## Activity
Among the entries below, how many lines hold "errors"? Only the number is wanted.

## The data
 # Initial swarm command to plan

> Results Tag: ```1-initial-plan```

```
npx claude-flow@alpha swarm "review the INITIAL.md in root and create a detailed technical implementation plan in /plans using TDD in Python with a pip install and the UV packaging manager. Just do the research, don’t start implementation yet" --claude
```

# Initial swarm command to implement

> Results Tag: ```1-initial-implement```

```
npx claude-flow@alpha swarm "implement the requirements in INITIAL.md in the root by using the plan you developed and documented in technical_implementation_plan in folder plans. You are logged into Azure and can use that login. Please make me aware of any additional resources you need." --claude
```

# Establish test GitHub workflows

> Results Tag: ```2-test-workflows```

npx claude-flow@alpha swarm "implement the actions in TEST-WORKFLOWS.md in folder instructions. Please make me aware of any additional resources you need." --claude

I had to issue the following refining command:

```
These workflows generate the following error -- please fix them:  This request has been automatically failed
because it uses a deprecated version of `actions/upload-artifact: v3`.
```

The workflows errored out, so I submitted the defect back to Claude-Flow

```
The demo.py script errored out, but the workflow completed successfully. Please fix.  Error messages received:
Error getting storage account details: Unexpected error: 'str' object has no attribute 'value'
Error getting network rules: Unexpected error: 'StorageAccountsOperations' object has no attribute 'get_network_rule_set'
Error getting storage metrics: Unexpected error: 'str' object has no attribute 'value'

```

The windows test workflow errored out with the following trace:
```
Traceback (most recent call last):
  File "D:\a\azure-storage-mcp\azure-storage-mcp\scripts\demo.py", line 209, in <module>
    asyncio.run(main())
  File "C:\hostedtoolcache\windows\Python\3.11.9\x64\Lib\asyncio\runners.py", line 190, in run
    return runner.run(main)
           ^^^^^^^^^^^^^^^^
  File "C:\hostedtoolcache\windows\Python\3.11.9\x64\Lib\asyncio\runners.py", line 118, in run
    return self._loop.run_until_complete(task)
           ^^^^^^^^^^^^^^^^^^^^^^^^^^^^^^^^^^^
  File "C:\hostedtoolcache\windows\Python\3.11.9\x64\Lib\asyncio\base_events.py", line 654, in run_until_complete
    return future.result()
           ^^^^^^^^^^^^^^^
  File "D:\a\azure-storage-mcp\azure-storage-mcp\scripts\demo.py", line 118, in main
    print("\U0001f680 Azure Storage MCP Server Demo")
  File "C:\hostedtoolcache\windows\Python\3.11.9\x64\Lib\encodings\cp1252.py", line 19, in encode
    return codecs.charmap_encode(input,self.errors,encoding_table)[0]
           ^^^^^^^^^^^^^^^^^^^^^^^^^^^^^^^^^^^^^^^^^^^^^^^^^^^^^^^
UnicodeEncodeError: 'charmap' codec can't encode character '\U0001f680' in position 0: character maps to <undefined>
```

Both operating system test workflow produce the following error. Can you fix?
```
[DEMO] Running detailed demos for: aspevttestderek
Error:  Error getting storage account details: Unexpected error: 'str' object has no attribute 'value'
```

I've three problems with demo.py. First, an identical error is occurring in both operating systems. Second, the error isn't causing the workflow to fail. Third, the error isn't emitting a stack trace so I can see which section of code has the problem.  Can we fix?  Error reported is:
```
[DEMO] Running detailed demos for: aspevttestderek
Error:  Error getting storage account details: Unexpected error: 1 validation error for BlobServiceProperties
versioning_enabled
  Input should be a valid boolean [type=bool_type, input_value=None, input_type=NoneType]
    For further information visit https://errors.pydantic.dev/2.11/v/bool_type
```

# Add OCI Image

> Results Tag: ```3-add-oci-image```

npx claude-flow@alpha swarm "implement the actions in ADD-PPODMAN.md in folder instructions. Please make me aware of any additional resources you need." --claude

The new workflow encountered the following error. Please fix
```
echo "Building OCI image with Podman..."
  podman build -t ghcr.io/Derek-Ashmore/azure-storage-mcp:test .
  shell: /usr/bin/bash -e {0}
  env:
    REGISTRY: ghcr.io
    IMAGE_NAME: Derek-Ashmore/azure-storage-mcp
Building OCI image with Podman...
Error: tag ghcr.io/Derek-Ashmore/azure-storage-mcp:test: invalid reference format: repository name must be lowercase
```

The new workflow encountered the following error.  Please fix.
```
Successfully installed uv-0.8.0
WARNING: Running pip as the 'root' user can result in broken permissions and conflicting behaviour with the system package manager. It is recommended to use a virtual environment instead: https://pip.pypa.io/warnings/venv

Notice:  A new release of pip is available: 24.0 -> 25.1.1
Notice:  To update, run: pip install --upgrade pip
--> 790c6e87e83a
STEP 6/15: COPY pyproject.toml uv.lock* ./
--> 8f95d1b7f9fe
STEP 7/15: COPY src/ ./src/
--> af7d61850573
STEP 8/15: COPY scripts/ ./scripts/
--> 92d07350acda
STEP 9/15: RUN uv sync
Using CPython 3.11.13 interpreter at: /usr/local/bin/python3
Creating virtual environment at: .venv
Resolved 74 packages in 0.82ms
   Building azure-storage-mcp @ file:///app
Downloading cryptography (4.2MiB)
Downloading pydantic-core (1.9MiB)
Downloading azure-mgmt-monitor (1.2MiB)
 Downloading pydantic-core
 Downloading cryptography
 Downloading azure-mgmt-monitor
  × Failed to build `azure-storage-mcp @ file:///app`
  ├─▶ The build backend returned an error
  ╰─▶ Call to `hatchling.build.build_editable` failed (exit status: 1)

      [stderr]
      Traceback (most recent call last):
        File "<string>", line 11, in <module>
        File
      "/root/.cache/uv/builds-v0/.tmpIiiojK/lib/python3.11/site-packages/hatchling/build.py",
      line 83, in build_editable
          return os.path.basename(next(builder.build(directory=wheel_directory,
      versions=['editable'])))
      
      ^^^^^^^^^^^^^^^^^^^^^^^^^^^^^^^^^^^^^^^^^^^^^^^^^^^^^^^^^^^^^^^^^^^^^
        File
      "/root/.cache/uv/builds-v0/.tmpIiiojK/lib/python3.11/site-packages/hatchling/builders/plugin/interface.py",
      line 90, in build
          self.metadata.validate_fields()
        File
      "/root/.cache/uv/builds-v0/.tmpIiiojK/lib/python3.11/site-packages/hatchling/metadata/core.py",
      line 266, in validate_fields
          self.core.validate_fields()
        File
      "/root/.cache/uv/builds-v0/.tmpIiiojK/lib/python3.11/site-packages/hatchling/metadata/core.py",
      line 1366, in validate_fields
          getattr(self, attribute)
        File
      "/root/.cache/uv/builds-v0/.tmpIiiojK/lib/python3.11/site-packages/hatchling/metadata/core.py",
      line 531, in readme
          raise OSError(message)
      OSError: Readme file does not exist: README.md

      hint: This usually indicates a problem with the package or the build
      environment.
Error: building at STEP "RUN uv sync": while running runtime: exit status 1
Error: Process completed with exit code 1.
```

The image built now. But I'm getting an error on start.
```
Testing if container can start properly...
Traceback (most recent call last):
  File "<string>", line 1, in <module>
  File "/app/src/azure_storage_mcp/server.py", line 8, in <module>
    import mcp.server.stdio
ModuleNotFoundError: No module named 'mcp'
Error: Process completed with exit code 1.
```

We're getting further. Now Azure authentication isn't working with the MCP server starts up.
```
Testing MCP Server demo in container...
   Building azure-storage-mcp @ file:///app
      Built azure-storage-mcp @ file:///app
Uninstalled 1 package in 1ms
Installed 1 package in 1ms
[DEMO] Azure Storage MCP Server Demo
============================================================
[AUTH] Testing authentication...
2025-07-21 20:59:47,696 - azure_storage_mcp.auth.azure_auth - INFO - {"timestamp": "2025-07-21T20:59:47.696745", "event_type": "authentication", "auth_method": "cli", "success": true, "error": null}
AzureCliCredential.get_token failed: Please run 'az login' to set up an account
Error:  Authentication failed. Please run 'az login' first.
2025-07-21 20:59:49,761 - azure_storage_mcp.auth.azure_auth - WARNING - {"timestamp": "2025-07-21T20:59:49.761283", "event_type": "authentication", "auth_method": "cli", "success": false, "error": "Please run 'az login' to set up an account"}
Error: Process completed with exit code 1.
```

## Response area
2